Menteri Industri Kanada, Melanie Joly, menegaskan bahwa merek China yang ingin menjual lebih banyak kendaraan listrik (EV) di Kanada dari kuota yang ada harus merakit kendaraan tersebut di Kanada.
Namun, hal itu tidak berarti Kanada membuka pintu lebar bagi merek China untuk mendirikan pabrik di mana pun.
Dalam kunjungan terbaru ke China, Joly bertemu dengan eksekutif BYD, Geely, Chery, dan Shanghai Launch Automotive Technology.
Ia menyampaikan syarat tegas: setiap pabrik perakitan di Kanada harus berbentuk usaha patungan dengan kepemilikan mayoritas Kanada.
Joly juga mengatakan pabrik tersebut harus menggunakan pemasok Kanada dan mematuhi undang-undang ketenagakerjaan setempat.
Selain itu, produsen China harus bertanggung jawab melindungi data pribadi konsumen Kanada.
BYD, Chery, dan Geely telah menyatakan minat untuk menjual lebih banyak mobil dengan tarif lebih rendah di luar kuota tahunan 49.000 unit.
Meski syaratnya ketat, Joly mengaku ada kemajuan dan pembicaraan positif yang berpotensi menghasilkan keputusan dalam beberapa bulan mendatang.
Produsen Jepang Khawatir
Tidak semua pihak nyaman dengan prospek merek China mendirikan pabrik di dekat mereka. Kekhawatiran paling keras datang dari Jepang.
Presiden Mitsubishi Kanada, Kenichi Kawaji, mengakui akan sulit bersaing dengan China karena EV buatan mereka sangat bagus, dengan teknologi eksterior dan interior yang menakjubkan serta harga yang baik.
Presiden Honda Kanada, Dave Jamieson, menyarankan kebijakan yang memungkinkan EV China masuk ke pasar justru membuat Kanada kurang kompetitif.

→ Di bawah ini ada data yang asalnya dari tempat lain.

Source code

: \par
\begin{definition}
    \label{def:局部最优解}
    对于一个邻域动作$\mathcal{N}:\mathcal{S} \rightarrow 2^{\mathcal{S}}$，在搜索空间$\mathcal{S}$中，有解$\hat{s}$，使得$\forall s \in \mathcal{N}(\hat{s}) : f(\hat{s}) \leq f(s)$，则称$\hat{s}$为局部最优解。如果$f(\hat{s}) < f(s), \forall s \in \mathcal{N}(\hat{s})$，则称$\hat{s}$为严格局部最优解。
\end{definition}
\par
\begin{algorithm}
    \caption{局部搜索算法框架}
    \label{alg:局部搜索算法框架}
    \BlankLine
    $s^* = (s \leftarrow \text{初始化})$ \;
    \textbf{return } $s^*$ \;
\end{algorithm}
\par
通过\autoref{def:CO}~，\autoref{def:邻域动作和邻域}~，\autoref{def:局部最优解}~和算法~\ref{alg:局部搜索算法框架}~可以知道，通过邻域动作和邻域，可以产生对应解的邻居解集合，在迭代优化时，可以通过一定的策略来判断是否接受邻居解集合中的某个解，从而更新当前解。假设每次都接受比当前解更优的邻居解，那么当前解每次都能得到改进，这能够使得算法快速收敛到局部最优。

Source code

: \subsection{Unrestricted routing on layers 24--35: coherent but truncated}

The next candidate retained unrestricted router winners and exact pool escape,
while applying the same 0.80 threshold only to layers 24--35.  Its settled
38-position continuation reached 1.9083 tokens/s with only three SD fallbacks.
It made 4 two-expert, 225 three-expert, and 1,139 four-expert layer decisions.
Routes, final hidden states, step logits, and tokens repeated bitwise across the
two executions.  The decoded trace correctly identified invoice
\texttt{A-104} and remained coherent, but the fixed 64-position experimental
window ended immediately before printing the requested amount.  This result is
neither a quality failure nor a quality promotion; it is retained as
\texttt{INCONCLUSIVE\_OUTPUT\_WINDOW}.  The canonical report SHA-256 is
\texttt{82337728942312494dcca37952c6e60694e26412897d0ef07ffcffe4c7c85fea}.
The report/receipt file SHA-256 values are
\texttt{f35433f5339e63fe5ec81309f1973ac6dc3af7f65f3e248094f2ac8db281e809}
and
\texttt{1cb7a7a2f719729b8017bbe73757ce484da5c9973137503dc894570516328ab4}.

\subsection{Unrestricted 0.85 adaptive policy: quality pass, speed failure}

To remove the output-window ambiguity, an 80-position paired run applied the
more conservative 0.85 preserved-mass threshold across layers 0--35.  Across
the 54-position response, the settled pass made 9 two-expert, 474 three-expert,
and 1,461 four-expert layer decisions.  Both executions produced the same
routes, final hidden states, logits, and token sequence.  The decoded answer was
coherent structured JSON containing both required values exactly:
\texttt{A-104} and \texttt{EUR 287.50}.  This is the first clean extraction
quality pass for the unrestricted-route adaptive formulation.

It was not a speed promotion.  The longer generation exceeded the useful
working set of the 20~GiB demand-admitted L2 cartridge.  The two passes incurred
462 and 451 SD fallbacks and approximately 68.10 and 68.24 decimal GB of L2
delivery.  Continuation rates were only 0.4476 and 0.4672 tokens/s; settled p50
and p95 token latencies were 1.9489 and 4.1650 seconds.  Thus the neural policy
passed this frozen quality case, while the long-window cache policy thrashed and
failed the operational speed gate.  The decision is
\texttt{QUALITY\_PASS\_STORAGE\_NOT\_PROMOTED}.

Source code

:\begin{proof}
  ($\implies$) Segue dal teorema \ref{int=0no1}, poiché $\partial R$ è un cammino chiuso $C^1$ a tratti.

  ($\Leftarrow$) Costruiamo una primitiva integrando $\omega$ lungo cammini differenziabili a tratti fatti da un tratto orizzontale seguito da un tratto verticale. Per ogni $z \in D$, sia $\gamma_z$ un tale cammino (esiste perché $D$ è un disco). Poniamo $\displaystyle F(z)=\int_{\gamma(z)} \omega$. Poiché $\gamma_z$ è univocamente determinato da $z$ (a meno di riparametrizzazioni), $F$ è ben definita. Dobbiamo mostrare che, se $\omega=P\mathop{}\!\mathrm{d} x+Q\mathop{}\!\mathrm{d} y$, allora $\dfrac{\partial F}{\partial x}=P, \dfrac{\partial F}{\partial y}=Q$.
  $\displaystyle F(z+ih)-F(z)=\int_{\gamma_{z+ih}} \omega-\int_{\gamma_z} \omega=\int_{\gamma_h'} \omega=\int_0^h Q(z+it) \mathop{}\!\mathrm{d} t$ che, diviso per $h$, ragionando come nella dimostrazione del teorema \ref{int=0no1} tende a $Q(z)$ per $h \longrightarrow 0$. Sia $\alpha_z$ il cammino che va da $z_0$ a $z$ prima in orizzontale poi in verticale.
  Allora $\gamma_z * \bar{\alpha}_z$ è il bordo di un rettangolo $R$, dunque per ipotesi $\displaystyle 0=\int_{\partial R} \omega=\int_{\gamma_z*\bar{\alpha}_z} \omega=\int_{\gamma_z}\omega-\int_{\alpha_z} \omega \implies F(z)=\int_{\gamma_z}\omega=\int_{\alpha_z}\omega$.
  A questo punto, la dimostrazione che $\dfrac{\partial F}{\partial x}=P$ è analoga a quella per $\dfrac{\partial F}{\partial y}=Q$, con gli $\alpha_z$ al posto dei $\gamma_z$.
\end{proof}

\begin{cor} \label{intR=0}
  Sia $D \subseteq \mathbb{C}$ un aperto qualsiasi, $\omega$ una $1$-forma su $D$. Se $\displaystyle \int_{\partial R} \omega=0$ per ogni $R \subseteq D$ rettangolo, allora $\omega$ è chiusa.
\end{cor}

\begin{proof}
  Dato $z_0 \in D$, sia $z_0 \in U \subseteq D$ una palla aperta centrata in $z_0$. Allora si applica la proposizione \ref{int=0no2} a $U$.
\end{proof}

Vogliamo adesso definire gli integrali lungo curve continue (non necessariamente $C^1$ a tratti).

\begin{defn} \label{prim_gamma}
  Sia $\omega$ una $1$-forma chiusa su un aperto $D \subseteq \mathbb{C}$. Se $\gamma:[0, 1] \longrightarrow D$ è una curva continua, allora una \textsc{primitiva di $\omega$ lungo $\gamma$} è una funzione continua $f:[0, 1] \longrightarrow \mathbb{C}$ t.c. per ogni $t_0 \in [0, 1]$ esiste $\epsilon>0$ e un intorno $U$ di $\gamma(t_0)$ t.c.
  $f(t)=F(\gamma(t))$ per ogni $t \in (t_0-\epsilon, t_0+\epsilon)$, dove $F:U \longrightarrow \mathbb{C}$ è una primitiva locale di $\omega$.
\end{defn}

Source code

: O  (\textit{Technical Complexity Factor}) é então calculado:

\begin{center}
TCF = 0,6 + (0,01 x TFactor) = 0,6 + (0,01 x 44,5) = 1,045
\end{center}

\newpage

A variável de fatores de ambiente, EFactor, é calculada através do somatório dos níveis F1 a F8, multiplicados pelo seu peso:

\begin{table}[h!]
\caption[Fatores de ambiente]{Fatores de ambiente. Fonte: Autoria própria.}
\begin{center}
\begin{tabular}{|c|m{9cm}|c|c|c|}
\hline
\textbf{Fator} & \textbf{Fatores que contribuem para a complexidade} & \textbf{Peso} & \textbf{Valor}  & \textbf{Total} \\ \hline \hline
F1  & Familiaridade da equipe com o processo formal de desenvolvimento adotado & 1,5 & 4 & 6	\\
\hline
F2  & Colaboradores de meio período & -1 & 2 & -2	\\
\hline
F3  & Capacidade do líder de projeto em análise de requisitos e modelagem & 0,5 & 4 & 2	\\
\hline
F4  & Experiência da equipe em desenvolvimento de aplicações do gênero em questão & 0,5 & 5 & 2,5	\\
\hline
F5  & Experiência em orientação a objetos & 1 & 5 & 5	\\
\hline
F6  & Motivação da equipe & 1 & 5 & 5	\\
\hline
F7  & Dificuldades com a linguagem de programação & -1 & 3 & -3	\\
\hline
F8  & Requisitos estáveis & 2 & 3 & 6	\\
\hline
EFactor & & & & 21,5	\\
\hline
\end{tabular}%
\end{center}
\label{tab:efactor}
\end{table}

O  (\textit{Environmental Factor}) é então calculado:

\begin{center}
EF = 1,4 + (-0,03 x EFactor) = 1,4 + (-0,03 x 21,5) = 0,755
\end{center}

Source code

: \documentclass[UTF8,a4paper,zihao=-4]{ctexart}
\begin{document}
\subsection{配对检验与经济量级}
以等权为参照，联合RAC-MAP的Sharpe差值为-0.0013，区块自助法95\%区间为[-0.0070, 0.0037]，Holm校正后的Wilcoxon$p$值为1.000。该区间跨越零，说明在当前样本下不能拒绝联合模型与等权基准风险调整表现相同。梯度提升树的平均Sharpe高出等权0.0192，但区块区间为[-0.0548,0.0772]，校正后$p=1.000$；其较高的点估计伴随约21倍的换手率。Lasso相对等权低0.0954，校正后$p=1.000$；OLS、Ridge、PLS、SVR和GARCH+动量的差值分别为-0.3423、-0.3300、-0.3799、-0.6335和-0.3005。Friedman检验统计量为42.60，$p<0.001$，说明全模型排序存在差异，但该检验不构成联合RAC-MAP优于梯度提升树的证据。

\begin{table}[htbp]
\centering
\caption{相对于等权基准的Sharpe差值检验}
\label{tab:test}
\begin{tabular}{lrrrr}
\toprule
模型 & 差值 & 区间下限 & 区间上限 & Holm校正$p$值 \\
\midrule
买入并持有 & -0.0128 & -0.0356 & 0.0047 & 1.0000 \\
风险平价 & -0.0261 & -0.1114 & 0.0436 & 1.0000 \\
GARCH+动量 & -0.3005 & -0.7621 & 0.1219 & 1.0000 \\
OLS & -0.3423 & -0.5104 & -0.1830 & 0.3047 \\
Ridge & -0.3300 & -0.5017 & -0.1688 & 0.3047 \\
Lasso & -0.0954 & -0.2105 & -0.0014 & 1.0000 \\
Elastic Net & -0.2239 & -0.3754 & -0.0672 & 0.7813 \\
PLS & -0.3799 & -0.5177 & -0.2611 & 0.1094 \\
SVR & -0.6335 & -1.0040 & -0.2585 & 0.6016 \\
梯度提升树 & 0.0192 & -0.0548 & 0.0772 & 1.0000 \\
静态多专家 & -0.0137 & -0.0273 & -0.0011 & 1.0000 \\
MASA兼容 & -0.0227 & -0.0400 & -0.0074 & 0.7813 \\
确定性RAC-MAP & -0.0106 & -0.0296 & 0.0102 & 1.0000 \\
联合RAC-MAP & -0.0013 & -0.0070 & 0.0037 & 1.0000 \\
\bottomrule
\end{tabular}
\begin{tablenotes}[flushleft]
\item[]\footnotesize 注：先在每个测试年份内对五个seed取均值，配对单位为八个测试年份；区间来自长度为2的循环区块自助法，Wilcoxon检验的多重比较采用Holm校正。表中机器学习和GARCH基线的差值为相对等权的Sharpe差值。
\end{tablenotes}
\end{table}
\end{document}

Ia menambahkan bahwa produsen otomotif Kanada menghadapi persaingan ketat dari produsen berbiaya rendah yang disubsidi negara.
Menanggapi kekhawatiran itu, Joly menolak premis tersebut dan menegaskan Kanada tidak membahayakan bisnis mana pun.
Ia mengatakan Kanada menawarkan teknologi terbaik bagi warga sambil melindungi 500.000 pekerja dan meningkatkan jejak manufaktur di dalam negeri.